Seusai kepergian Wildan Andien mencoba untuk buka suara. "Apakah bisa kau melepaskan pelukan ini? "
" Kenapa? Aku ingin kita dekat dan mengenali reaksi tubuh kita. " Jawabnya serak.
"Rasanya tak nyaman. " Kilah Andien yang merasakan gerah terlebih ia terganggu dengan benjolan dibawah sana.
"Baiklah. Aku ke kamar mandi sebentar lalu kita pulang. " Balasnya dan menaruh berkasnya dan berlalu.
Andien menarik nafas lega bagaimanapun ia malu karena Pandu dengan santai nya memeluk nya di hadapan temannya.
Wanita itu merasa waktu berjalan lama maka diputuskan mengirim pesan jika dia ijin tak kembali ke kantor.
Lalu bermain game mengurangi kebosanan. Pandu kembali setelah sekian lama entah apa yang dikerjakannya disana. Ia terlihat sedikit cerah dan mengulurkan tangan.
" Kita pulang? " Tangan kirinya membawa berkas yang diberikan padanya tadi.
Wanita itu hanya mengangguk mereka keluar beriringan dan Pandu merangkul pundaknya. Dua wanita di luar ruangan Pandu yang duduk asyik bekerja terkejut menatap kami.
"Dia istriku. Jadi kedepannya jika melihatnya sapa dengan Nyonya Andien Wibisono. " Pandu mengumumkan pada karyawan nya.
"Dia Angel dan Calista mereka staff sekretaris di bawah wewenangnya Wildan. Wildan yang mengatur semua pekerjaan nya. Tentunya mereka tak pernah masuk ke ruangan aku."
" Aku selalu meminta office boy melayani makan atau minuman ku jika aku malas keluar. " Jelasnya dengan mencium keningnya Andien.

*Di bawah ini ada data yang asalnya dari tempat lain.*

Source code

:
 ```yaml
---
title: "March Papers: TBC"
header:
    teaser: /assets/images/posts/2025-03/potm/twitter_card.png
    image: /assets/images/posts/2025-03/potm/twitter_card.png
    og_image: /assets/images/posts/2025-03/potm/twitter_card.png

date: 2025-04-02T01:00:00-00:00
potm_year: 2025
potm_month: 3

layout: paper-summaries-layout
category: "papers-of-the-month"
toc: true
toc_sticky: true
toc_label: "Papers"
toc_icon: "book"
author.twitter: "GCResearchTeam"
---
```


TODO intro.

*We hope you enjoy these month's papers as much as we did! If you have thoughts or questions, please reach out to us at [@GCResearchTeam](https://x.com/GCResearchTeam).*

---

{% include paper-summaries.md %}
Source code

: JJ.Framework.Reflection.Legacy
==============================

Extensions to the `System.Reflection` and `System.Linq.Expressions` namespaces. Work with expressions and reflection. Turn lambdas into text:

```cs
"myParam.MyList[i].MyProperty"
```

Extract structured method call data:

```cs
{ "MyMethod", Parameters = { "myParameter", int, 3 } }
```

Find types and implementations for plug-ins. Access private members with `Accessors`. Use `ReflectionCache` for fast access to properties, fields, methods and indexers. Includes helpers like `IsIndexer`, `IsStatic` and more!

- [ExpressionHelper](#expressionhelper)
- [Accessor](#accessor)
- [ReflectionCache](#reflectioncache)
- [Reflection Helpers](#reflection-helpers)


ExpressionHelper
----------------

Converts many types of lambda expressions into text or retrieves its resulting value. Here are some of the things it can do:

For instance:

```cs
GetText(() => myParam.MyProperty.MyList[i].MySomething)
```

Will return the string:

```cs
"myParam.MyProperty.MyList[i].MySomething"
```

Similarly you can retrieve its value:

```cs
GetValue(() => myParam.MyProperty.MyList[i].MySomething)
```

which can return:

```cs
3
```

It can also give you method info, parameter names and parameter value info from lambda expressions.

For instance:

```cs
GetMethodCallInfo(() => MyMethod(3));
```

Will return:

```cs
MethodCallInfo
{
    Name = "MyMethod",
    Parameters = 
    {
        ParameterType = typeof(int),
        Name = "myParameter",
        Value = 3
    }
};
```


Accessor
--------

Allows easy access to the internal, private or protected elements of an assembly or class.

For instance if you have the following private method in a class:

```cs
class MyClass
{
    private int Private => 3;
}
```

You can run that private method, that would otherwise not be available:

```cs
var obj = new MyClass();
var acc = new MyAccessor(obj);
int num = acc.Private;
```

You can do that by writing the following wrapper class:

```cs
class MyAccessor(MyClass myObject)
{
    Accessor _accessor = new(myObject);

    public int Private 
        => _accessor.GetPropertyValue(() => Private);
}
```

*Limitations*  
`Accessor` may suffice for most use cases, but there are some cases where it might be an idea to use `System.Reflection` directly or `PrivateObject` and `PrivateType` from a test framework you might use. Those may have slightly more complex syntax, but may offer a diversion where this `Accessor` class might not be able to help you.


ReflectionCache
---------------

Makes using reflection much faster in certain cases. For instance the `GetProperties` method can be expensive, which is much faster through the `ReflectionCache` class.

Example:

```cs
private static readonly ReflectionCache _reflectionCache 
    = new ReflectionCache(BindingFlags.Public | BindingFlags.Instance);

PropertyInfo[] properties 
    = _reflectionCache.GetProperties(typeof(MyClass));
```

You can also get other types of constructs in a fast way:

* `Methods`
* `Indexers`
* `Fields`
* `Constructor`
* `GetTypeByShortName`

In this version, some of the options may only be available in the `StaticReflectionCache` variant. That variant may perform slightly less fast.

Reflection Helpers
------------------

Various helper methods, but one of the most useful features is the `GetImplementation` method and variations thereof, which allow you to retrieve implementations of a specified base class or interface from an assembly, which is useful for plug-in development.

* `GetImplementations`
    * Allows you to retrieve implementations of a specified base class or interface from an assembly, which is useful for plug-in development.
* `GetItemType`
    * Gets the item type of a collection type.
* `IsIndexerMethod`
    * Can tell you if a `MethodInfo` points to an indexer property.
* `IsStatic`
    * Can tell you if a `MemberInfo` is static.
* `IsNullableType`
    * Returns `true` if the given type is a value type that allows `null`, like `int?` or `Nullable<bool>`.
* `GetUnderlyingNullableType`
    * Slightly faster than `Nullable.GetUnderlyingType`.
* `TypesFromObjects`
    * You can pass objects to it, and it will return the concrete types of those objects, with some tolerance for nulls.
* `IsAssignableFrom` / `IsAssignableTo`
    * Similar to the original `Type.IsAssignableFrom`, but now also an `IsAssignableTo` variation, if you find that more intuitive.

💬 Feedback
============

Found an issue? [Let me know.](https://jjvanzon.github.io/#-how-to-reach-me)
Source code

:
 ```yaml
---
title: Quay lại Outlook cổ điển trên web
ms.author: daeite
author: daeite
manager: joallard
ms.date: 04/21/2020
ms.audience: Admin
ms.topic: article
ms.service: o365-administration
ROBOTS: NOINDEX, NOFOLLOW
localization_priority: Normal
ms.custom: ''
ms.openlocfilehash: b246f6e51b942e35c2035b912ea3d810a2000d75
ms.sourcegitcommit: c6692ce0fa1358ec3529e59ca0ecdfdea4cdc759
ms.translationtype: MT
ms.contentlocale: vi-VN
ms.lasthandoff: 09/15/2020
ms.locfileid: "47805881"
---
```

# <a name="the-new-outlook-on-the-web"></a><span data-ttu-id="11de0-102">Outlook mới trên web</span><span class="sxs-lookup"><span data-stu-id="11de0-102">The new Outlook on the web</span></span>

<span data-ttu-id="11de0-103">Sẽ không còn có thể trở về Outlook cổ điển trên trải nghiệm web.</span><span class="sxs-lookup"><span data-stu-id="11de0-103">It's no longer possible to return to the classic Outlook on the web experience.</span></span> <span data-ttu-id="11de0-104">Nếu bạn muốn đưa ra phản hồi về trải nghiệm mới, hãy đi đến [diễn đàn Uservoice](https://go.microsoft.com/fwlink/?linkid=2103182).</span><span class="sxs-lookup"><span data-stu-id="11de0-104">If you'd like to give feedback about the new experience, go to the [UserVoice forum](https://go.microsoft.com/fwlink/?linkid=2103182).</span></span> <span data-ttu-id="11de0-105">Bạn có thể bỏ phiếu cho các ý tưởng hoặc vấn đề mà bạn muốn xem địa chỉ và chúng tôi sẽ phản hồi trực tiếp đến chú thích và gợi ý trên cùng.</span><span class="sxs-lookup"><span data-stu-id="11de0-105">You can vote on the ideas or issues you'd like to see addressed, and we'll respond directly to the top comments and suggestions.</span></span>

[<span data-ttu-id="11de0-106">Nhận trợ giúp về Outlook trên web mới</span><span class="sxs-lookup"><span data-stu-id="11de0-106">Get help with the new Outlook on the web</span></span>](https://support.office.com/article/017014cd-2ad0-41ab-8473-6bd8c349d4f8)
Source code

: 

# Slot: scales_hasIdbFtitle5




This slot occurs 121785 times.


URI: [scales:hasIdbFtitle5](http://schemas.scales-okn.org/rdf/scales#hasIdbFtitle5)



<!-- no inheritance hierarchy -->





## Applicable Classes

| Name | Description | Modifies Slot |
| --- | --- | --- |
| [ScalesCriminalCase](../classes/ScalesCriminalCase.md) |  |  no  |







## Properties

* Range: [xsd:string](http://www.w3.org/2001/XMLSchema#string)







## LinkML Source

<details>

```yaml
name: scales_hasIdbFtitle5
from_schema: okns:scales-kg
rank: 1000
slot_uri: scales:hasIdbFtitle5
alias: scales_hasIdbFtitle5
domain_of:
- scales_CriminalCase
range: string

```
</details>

Kedua wanita itu hanya tersenyum canggung dari postur mereka sempurna, cantik, tinggi dan seksi. Andien hanya mengernyit dan mengangguk tersenyum tak lama Pandu mengatakannya pergi dari tempat itu.
Mengendarai mobil dalam kesunyian setelah beberapa waktu mereka memasuki kawasan elite dan berhenti di gerbang mewah. Sebuah rumah besar dan halaman yang luas.
Ini sungguh luar biasa tempat ini sangat mewah dan Andien terperangah melihat semuanya.
Ada pelayan wanita menyambut kedatangan kami saat kami turun dari mobil. Kami memasuki ruangan yang lukisan dan vas bunga baru ruang tamu.
Dengan lampu gantung kristal lalu ruangan besar yang ada cuma sofa dan meja kaca dan langit ada lampu kristal juga lukisan di dinding ada foto keluarga.
Yang paling besar adalah foto mertua Andien. Dan di bawah nya foto keluarga berukuran sedang. Masuk lagi ruang makan dan menyatu dengan pantry.
Terlihat Nyonya besar Wibisono sedang dibantu pelayan menyiapkan hidangan.
"Mama kita pulang. " Pandu menyapa ibunya. Wanita itu menoleh dan berjalan menghampiri. " Kenapa buru-buru pulang. Kalian harusnya berlibur dan bulan madu. " Sungut nya kesal. Wanita itu memeluk sang putra.
Pandu meraih tangannya dan takzim. Wanita itu tersentak lalu tersenyum. Andien mengikuti kemudian, sepintas Andien melihat para pelayan menatap dan berbisik-bisik.
"Istirahat lah. Mama membuat masakan untuk semuanya. Nanti malam adik mu pulang dan kakakmu masih menunggu suaminya pulang sore nanti. Papamu sedang keluar dengan relasi nya." Jelasnya dengan mengelus pundak Andien.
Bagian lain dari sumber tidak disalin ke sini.